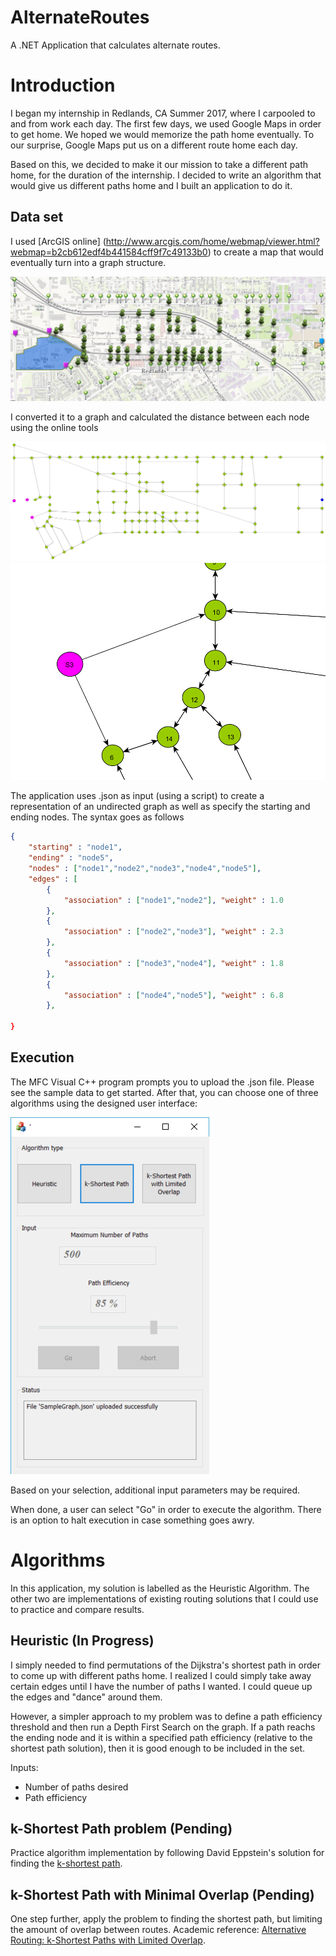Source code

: # AlternateRoutes
A .NET Application that calculates alternate routes.

# Introduction
I began my internship in Redlands, CA Summer 2017, where I carpooled to and from work each day.
The first few days, we used Google Maps in order to get home. We hoped we would memorize the
path home eventually. To our surprise, Google Maps put us on a different route home each day.

Based on this, we decided to make it our mission to take a different path home, for the duration of 
the internship. I decided to write an algorithm that would give us different paths home and I
built an application to do it.

## Data set
I used [ArcGIS online] (http://www.arcgis.com/home/webmap/viewer.html?webmap=b2cb612edf4b441584cff9f7c49133b0) to create a map that would eventually
turn into a graph structure.

![er](Graph1.png)

I converted it to a graph and calculated the distance between each node using the online tools

![er](Graph2.png) ![er](Graph3.png)

The application uses .json as input (using a script) to create a representation of
an undirected graph as well as specify the starting and ending nodes. The syntax goes as follows
```json
{
	"starting" : "node1",
	"ending" : "node5",
	"nodes" : ["node1","node2","node3","node4","node5"],
	"edges" : [
		{
			"association" : ["node1","node2"], "weight" : 1.0
		},
		{
			"association" : ["node2","node3"], "weight" : 2.3
		},
		{
			"association" : ["node3","node4"], "weight" : 1.8
		},
		{
			"association" : ["node4","node5"], "weight" : 6.8
		},
		
}
```

## Execution
The MFC Visual C++ program prompts you to upload the .json file. Please see the sample data to get started.
After that, you can choose one of three algorithms using the designed user interface:

![er](UI.png) 

Based on your selection, additional input parameters may be required.

When done, a user can select "Go" in order to execute the algorithm. There is an option to halt execution
in case something goes awry.

# Algorithms
In this application, my solution is labelled as the Heuristic Algorithm. The other two are implementations of existing routing solutions that I could use to practice and compare results.

## Heuristic (In Progress)
I simply needed to find permutations of the Dijkstra's shortest path in order to come up with different paths
home. I realized I could simply take away certain edges until I have the number of paths I wanted.
I could queue up the edges and "dance" around them.

However, a simpler approach to my problem was to define a path efficiency threshold and then run a Depth First Search
on the graph. If a path reachs the ending node and it is within a specified path efficiency (relative
to the shortest path solution), then it is good enough to be included in the set.

Inputs:
- Number of paths desired
- Path efficiency

## k-Shortest Path problem (Pending)
Practice algorithm implementation by following David Eppstein's solution for finding the
[k-shortest path](https://en.wikipedia.org/wiki/K_shortest_path_routing).

## k-Shortest Path with Minimal Overlap (Pending)
One step further, apply the problem to finding the shortest path, but limiting the amount of overlap
between routes. Academic reference: [Alternative Routing: k-Shortest Paths with Limited Overlap](http://cs.au.dk/~bouros/docs/sigspatial15.pdf).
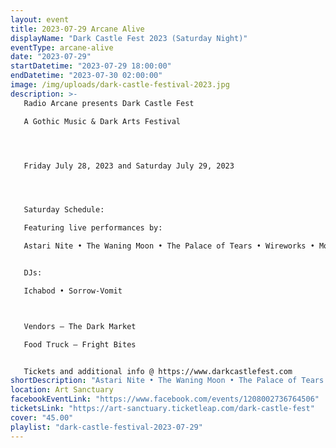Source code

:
 ```yaml
---
layout: event
title: 2023-07-29 Arcane Alive
displayName: "Dark Castle Fest 2023 (Saturday Night)"
eventType: arcane-alive
date: "2023-07-29"
startDatetime: "2023-07-29 18:00:00"
endDatetime: "2023-07-30 02:00:00"
image: /img/uploads/dark-castle-festival-2023.jpg
description: >-
   Radio Arcane presents Dark Castle Fest

   A Gothic Music & Dark Arts Festival




   Friday July 28, 2023 and Saturday July 29, 2023




   Saturday Schedule:

   Featuring live performances by:

   Astari Nite • The Waning Moon • The Palace of Tears • Wireworks • Motuvius Rex • Chrysanthemum Ballroom • Sinister Senile


   DJs:

   Ichabod • Sorrow-Vomit



   Vendors – The Dark Market

   Food Truck – Fright Bites


   Tickets and additional info @ https://www.darkcastlefest.com
shortDescription: "Astari Nite • The Waning Moon • The Palace of Tears • Wireworks • Motuvius Rex • Chrysanthemum Ballroom • Sinister Senile"
location: Art Sanctuary
facebookEventLink: "https://www.facebook.com/events/1208002736764506"
ticketsLink: "https://art-sanctuary.ticketleap.com/dark-castle-fest"
cover: "45.00"
playlist: "dark-castle-festival-2023-07-29"
---
```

> [What you are asked to do]: Will you return exactly the lines above from the one with "When done, a" down to the one with "- Path efficiency", counting both as part of the range?

> [Solution to the problem]:
When done, a user can select "Go" in order to execute the algorithm. There is an option to halt execution
in case something goes awry.

# Algorithms
In this application, my solution is labelled as the Heuristic Algorithm. The other two are implementations of existing routing solutions that I could use to practice and compare results.

## Heuristic (In Progress)
I simply needed to find permutations of the Dijkstra's shortest path in order to come up with different paths
home. I realized I could simply take away certain edges until I have the number of paths I wanted.
I could queue up the edges and "dance" around them.

However, a simpler approach to my problem was to define a path efficiency threshold and then run a Depth First Search
on the graph. If a path reachs the ending node and it is within a specified path efficiency (relative
to the shortest path solution), then it is good enough to be included in the set.

Inputs:
- Number of paths desired
- Path efficiency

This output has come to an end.